What is fuzzy logic? The original concept, developed in the mid- '60s by Lotfi Zadeh, a Russian-born professor of computer science at the University of California, Berkeley, is that things in the real world do not fall into the neat, crisp categories defined by traditional set theory, like the set of even numbers or the set of left-handed baseball players. In standard Aristotelian logic, as in computer science, membership in a class or set is not a matter of degree. Either a number is even, or it is not. But this on-or-off, black-or-white, 0-or-1 approach falls apart when applied to many everyday classifications, like the set of beautiful women, the set of tall men or the set of very cold days.

To deal with such cases, Zadeh proposed that membership in a set be measured not as a 0 or a 1, but as a value between 0 and 1. Thus, in the set of tall men, George Bush might have a membership value of 0.7, while Kareem Abdul-Jabbar might have a 0.99. Zadeh and his students went on to elaborate a full fuzzy mathematics, devising precise rules for combining vague expressions like "somewhat fast," "very hot" and "usually wrong".

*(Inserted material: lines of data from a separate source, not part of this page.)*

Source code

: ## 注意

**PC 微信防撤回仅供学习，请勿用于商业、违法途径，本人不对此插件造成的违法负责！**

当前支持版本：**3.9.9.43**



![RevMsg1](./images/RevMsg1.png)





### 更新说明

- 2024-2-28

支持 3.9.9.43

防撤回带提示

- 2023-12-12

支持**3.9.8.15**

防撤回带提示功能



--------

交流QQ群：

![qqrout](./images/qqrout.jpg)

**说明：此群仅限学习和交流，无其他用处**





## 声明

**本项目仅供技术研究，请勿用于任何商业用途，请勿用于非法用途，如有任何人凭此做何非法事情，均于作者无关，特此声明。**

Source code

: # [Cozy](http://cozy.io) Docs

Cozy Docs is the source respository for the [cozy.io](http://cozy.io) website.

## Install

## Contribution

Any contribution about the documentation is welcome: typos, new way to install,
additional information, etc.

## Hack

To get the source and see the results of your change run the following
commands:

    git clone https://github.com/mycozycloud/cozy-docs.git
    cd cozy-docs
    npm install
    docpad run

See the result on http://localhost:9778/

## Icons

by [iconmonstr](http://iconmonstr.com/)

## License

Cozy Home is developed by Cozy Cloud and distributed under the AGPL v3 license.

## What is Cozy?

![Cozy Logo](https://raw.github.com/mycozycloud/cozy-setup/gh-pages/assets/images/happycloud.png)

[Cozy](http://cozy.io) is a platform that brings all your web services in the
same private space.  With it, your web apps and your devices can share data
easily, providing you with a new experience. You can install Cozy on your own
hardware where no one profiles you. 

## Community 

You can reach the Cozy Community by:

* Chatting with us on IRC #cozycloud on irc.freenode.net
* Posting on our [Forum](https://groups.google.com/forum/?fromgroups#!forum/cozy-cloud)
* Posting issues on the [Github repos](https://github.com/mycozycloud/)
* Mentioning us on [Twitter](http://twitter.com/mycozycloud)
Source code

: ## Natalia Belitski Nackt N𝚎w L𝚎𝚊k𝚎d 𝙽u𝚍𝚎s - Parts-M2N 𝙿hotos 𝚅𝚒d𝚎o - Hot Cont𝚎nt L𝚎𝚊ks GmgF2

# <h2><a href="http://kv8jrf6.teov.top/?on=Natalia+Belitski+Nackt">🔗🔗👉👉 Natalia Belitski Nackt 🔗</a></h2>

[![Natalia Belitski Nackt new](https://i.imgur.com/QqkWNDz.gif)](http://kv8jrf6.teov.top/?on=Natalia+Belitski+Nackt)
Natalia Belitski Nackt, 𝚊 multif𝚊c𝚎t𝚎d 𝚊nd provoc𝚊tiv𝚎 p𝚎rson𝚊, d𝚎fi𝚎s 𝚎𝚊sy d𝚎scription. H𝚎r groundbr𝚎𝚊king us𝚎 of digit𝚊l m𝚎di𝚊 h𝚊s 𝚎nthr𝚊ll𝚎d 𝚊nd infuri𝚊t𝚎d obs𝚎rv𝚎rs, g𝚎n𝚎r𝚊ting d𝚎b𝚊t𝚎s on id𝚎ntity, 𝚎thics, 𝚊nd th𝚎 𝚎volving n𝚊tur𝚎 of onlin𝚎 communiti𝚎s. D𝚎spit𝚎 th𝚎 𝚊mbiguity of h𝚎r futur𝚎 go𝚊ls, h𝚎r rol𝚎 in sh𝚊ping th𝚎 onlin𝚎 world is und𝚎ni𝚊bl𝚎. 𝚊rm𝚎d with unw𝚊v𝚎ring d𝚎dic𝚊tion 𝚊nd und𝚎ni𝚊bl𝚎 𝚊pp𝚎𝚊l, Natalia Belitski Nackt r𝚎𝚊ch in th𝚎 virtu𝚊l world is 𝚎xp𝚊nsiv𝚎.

This mathematics turns out to be surprisingly useful for controlling robots, machine tools and various electronic systems. A conventional air conditioner, for example, recognizes only two basic states: too hot or too cold. When geared for thermostat control, the cooling system either operates at full blast or shuts off completely. A fuzzy air conditioner, by contrast, would recognize that some room temperatures are closer to the human comfort zone than others. Its cooling system would begin to slow down gradually as the room temperature approached the desired setting. Result: a more comfortable room and a smaller electric bill.